■ What the task asks
Set the entries down once more, exactly as they are worded.
[Start of section]
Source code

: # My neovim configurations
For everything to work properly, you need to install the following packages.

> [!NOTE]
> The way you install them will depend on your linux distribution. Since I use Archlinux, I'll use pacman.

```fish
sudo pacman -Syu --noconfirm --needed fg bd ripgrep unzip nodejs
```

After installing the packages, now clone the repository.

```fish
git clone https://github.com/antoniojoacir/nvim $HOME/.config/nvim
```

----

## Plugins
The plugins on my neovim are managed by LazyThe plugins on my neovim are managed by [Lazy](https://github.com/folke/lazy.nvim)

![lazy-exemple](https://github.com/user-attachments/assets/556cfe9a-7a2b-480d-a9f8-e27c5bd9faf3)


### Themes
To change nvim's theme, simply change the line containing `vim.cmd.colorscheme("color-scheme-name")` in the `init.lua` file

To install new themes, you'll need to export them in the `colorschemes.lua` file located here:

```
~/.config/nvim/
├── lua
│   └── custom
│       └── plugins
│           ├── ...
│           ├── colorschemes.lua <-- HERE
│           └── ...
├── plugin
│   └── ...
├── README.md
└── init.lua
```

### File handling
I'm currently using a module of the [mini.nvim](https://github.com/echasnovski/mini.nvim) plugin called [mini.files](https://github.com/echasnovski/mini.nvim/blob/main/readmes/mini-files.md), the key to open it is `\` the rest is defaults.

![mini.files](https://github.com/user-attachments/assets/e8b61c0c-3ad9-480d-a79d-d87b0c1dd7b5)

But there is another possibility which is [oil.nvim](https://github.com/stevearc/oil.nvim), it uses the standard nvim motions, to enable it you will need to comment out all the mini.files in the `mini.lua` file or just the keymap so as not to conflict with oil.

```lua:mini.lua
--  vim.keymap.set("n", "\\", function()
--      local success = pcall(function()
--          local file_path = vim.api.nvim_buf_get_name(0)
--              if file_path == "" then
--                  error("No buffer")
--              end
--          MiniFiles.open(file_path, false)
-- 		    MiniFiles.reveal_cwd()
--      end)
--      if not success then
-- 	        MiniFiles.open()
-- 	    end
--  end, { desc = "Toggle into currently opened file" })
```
[End of section]
■ Task answer
Source code

: # My neovim configurations
For everything to work properly, you need to install the following packages.

> [!NOTE]
> The way you install them will depend on your linux distribution. Since I use Archlinux, I'll use pacman.

```fish
sudo pacman -Syu --noconfirm --needed fg bd ripgrep unzip nodejs
```

After installing the packages, now clone the repository.

```fish
git clone https://github.com/antoniojoacir/nvim $HOME/.config/nvim
```

----

## Plugins
The plugins on my neovim are managed by LazyThe plugins on my neovim are managed by [Lazy](https://github.com/folke/lazy.nvim)

![lazy-exemple](https://github.com/user-attachments/assets/556cfe9a-7a2b-480d-a9f8-e27c5bd9faf3)


### Themes
To change nvim's theme, simply change the line containing `vim.cmd.colorscheme("color-scheme-name")` in the `init.lua` file

To install new themes, you'll need to export them in the `colorschemes.lua` file located here:

```
~/.config/nvim/
├── lua
│   └── custom
│       └── plugins
│           ├── ...
│           ├── colorschemes.lua <-- HERE
│           └── ...
├── plugin
│   └── ...
├── README.md
└── init.lua
```

### File handling
I'm currently using a module of the [mini.nvim](https://github.com/echasnovski/mini.nvim) plugin called [mini.files](https://github.com/echasnovski/mini.nvim/blob/main/readmes/mini-files.md), the key to open it is `\` the rest is defaults.

![mini.files](https://github.com/user-attachments/assets/e8b61c0c-3ad9-480d-a79d-d87b0c1dd7b5)

But there is another possibility which is [oil.nvim](https://github.com/stevearc/oil.nvim), it uses the standard nvim motions, to enable it you will need to comment out all the mini.files in the `mini.lua` file or just the keymap so as not to conflict with oil.

```lua:mini.lua
--  vim.keymap.set("n", "\\", function()
--      local success = pcall(function()
--          local file_path = vim.api.nvim_buf_get_name(0)
--              if file_path == "" then
--                  error("No buffer")
--              end
--          MiniFiles.open(file_path, false)
-- 		    MiniFiles.reveal_cwd()
--      end)
--      if not success then
-- 	        MiniFiles.open()
-- 	    end
--  end, { desc = "Toggle into currently opened file" })
```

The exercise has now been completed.